“You will have enough to do,” said she, with a tremor of the lips, “to get your gold away without encumbering yourself . . . with a sister.”

“Curse the gold!” answered the Comte de Brencourt. “No, after all, it brought me here.”

He had got to his feet and stood looking down at her, his eyes kindling. Then he made a great effort over himself, and, stooping, took her hand and kissed it as he might have done amid the gaieties where first he met her.

“To-morrow night I will come again for an answer, Duchesse. I will leave you now; I have given you, I know, a very great shock. And I regret . . .” Again the words stuck. “You must forgive me . . . And, lest you should be anxious, I will not return to the sallette to-night. Indeed, I think it must be getting near dawn.”

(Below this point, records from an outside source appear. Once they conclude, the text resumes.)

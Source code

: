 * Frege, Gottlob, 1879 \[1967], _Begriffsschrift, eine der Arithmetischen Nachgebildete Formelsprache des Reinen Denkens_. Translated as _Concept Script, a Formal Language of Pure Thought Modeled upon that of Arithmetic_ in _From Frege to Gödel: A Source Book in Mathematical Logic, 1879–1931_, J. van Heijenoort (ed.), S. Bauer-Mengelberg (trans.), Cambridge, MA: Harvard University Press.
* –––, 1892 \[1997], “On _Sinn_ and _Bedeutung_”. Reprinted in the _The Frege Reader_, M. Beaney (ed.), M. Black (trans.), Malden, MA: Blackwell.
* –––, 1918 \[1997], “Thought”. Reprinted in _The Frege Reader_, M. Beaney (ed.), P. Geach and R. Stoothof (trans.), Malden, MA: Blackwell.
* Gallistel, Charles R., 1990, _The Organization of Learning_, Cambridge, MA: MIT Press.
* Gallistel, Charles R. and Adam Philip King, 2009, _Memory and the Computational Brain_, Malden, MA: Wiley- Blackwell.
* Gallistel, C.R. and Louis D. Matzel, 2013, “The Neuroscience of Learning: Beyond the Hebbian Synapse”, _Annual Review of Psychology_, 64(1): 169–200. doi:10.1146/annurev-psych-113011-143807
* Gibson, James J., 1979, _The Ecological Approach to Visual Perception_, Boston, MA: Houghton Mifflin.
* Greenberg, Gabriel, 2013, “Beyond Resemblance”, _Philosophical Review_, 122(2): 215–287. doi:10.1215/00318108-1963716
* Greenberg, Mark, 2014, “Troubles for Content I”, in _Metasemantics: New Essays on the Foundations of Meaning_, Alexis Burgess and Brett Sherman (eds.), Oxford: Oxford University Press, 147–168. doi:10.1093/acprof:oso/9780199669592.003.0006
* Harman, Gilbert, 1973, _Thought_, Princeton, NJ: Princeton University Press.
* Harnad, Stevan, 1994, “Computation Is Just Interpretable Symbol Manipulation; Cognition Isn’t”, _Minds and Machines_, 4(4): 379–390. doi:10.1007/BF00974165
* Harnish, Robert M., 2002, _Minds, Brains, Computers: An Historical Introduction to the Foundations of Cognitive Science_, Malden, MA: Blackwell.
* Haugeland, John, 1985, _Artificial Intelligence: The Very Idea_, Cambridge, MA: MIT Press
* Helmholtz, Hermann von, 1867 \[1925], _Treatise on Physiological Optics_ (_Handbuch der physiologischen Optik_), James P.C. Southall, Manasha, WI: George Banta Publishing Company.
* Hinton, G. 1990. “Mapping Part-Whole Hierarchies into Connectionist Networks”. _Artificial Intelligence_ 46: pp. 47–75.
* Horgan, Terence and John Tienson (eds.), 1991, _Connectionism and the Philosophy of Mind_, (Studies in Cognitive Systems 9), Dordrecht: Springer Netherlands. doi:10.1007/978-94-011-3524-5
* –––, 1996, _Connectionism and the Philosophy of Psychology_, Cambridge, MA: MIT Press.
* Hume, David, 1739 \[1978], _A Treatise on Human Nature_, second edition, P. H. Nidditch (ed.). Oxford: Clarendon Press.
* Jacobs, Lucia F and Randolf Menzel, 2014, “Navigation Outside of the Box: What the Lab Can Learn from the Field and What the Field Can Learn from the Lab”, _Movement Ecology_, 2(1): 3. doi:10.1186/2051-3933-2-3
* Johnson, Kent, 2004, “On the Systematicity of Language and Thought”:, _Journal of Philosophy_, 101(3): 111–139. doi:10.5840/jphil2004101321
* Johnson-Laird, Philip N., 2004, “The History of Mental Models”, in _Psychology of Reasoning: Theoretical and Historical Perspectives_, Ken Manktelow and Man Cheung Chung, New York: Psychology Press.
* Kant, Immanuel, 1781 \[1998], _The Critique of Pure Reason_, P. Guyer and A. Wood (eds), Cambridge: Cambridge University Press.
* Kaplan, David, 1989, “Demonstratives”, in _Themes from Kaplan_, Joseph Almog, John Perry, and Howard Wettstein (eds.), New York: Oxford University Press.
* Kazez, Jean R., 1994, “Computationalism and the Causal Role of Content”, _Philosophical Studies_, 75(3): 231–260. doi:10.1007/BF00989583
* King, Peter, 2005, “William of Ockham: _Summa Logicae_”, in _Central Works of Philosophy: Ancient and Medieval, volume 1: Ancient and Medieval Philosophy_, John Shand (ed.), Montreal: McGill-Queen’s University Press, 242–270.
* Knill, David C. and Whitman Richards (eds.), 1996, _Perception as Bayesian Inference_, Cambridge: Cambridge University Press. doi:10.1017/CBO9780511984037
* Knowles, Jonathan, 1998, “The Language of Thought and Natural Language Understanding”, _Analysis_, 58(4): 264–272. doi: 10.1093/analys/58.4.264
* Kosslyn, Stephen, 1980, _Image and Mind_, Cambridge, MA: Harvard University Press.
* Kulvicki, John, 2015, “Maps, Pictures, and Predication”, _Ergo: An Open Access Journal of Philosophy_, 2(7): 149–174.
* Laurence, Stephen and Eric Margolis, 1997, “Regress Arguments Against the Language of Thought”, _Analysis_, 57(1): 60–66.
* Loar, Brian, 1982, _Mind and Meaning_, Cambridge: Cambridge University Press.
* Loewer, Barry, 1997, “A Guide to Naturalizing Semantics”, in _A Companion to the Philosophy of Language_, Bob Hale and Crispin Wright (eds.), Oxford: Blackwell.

“I have given you my answer, Monsieur de Brencourt,” repeated Valentine. There were black rings under her eyes. “Believe me, I do appreciate your devotion. If I could accept, I would.”

“I cannot take that answer,” said Artus de Brencourt gravely. “But I will take an assurance that when you have duly mourned the man to whom you have been so nobly faithful . . . that then, even if I have to wait a year, two years——”

“I can give you no hope,” she said once more.

“You do not love me, Madame, that I have always known. But all I ask is the right to be spent in your service.”

“I had rather, Comte, that you were spent in a worthier.”

He made a gesture. “There exists no worthier,” he said with quiet conviction, and bowing, went towards the door.